- **WORK ITEM**
For the data below, restate word for word only the lines from the line containing "- [ ] hypoglycaemia bars" through the line containing "contains changes to", both ends included.

- **PROVIDED RECORDS**
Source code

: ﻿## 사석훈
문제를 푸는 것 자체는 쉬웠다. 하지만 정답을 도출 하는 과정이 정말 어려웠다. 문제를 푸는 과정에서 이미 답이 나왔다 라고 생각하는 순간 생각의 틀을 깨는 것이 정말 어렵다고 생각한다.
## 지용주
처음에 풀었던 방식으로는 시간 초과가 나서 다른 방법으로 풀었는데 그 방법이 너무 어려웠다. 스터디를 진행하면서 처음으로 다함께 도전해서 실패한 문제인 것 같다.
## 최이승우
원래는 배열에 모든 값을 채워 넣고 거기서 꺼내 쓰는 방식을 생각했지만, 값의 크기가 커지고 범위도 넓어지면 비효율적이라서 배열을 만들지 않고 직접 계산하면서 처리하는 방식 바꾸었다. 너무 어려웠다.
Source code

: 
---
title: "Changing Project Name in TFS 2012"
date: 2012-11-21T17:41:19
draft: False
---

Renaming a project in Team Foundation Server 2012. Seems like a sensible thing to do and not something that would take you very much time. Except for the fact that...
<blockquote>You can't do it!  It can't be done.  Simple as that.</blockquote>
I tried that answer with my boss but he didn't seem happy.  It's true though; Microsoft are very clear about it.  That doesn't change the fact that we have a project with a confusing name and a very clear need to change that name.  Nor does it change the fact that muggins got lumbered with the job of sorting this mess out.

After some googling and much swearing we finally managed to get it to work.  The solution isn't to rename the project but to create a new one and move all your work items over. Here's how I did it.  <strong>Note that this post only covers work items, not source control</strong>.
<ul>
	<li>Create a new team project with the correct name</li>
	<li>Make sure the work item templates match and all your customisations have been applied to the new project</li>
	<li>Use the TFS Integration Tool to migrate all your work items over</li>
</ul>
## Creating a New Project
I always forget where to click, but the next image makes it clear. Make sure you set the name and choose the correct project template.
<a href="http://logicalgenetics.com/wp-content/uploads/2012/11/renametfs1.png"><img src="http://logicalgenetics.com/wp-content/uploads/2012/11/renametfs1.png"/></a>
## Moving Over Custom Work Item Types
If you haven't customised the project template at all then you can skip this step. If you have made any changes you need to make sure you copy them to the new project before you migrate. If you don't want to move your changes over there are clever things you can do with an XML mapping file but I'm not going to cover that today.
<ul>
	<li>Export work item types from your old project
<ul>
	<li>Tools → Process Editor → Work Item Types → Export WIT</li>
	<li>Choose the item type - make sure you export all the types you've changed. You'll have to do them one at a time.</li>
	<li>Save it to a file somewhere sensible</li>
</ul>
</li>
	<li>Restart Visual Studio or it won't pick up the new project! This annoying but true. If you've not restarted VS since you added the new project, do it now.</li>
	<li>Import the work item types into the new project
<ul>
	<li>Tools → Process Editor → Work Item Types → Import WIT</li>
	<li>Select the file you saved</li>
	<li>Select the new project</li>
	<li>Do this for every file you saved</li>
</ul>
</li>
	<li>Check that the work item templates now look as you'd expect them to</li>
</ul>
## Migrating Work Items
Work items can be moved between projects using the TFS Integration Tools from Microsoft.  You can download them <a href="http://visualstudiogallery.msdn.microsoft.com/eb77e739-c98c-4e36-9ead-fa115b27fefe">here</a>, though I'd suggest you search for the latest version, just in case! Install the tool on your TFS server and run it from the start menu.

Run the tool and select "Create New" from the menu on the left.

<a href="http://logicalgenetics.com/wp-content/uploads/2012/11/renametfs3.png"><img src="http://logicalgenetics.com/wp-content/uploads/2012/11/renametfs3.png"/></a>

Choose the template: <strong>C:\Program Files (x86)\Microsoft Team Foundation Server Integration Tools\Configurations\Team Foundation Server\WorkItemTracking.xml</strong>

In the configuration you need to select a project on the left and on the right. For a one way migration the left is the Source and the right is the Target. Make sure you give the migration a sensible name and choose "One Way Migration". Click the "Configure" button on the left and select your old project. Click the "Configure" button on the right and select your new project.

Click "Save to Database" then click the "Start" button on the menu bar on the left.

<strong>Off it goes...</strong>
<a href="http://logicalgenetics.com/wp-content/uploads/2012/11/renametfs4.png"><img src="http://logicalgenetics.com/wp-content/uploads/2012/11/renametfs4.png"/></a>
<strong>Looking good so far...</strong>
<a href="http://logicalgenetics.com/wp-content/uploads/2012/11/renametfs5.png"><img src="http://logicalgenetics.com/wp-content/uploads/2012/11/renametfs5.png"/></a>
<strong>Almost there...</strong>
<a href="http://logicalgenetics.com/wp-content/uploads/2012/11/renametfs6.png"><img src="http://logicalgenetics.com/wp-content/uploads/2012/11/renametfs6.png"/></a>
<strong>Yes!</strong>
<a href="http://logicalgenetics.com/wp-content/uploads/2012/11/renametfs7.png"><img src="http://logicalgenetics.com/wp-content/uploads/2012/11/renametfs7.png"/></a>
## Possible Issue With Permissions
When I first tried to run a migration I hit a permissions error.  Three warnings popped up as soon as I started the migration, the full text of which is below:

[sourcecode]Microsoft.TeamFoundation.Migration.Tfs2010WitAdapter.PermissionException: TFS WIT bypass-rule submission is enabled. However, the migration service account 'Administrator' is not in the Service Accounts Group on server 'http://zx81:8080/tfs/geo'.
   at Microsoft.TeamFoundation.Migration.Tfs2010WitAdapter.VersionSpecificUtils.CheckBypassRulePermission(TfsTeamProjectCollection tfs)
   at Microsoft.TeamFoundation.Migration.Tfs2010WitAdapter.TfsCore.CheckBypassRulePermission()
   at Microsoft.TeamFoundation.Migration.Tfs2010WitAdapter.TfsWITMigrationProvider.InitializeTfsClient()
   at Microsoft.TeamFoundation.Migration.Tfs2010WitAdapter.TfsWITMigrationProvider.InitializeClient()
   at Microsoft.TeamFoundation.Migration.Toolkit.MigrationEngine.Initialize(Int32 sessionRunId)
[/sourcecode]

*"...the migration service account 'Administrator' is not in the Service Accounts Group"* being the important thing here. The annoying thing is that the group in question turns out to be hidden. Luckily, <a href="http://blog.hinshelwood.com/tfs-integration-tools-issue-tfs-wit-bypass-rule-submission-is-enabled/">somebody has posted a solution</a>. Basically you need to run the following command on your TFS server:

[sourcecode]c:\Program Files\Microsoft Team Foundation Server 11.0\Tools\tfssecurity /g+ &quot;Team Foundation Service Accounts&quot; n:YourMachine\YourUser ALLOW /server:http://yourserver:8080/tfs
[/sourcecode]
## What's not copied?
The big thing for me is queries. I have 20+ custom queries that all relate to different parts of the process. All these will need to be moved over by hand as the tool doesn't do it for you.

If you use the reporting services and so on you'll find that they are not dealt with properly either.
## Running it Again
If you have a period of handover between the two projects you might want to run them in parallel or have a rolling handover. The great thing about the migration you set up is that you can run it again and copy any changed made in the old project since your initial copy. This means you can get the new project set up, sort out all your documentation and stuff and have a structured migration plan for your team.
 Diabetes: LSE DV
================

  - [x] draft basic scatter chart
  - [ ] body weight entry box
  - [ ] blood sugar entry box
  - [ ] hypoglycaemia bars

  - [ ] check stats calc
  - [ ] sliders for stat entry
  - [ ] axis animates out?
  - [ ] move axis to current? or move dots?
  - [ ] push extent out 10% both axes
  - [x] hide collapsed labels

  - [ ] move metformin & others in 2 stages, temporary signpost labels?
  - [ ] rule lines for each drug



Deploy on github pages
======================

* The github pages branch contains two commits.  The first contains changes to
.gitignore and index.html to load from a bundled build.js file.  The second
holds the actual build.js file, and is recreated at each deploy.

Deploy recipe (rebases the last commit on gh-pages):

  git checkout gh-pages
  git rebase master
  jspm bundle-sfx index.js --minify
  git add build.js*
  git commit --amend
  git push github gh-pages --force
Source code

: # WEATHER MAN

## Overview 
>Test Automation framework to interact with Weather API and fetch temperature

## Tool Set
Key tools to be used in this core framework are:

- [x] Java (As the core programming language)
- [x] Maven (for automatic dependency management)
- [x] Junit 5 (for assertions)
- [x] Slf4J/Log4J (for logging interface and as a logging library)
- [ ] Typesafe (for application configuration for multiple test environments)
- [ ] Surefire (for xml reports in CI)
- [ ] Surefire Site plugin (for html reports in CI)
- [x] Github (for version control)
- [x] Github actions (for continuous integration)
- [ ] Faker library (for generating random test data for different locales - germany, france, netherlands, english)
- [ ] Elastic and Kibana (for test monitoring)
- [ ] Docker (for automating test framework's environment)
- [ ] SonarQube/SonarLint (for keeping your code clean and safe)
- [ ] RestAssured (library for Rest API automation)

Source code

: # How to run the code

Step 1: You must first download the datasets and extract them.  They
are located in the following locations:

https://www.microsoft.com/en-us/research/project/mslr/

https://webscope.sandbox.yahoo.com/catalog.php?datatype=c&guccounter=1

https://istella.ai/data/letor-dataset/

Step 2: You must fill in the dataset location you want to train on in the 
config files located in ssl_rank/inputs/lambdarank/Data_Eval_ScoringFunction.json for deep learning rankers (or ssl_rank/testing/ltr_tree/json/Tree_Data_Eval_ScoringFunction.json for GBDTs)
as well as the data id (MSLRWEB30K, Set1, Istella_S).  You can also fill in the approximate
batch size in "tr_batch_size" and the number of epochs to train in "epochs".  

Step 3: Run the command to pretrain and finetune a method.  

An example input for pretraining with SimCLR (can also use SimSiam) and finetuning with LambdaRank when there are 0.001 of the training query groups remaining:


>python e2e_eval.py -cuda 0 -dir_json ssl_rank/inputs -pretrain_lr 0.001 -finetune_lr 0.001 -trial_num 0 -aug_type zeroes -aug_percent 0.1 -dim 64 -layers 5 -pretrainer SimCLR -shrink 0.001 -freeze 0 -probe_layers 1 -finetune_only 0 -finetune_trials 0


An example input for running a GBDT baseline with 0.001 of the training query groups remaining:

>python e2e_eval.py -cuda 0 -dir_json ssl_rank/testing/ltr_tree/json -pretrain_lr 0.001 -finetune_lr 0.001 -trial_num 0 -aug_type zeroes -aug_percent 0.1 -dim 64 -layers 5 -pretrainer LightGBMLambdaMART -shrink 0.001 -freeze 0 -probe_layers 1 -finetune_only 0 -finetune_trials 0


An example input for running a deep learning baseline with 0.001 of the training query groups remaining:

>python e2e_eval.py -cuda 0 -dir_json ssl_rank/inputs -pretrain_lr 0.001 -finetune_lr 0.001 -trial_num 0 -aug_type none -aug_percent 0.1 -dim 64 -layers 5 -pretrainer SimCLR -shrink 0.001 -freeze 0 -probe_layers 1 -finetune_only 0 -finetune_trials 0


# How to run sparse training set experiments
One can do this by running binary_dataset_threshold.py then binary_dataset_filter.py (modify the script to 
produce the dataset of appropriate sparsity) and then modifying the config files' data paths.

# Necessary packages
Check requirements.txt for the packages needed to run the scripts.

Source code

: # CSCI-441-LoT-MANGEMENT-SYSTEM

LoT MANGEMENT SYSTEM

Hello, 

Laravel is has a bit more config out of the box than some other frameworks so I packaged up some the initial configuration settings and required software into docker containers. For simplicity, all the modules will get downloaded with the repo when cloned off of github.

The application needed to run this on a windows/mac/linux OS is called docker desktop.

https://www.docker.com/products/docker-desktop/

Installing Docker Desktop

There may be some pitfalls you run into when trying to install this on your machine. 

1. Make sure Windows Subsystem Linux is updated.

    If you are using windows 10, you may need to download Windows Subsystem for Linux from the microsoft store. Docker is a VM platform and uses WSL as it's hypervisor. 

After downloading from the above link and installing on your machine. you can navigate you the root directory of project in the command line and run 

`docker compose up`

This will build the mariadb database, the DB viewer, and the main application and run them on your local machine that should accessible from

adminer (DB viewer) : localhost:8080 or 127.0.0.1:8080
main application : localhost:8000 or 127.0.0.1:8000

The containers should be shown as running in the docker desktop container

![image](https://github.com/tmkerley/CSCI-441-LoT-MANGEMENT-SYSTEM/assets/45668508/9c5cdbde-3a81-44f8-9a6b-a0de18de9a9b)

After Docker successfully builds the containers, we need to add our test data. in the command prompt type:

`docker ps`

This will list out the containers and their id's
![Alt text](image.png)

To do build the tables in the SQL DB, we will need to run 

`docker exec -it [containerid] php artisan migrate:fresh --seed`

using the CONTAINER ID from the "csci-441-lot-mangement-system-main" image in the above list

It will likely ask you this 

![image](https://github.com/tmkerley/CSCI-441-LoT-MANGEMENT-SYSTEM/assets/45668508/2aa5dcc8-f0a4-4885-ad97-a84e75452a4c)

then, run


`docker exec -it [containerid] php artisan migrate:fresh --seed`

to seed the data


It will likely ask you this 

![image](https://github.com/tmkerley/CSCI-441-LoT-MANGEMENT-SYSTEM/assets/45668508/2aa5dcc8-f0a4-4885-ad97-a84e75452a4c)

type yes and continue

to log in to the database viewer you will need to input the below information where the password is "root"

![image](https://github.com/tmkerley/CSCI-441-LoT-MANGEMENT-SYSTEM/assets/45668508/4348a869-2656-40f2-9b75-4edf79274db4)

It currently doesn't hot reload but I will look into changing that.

- **SOLUTION TO THIS PROBLEM**
  - [ ] hypoglycaemia bars

  - [ ] check stats calc
  - [ ] sliders for stat entry
  - [ ] axis animates out?
  - [ ] move axis to current? or move dots?
  - [ ] push extent out 10% both axes
  - [x] hide collapsed labels

  - [ ] move metformin & others in 2 stages, temporary signpost labels?
  - [ ] rule lines for each drug



Deploy on github pages
======================

* The github pages branch contains two commits.  The first contains changes to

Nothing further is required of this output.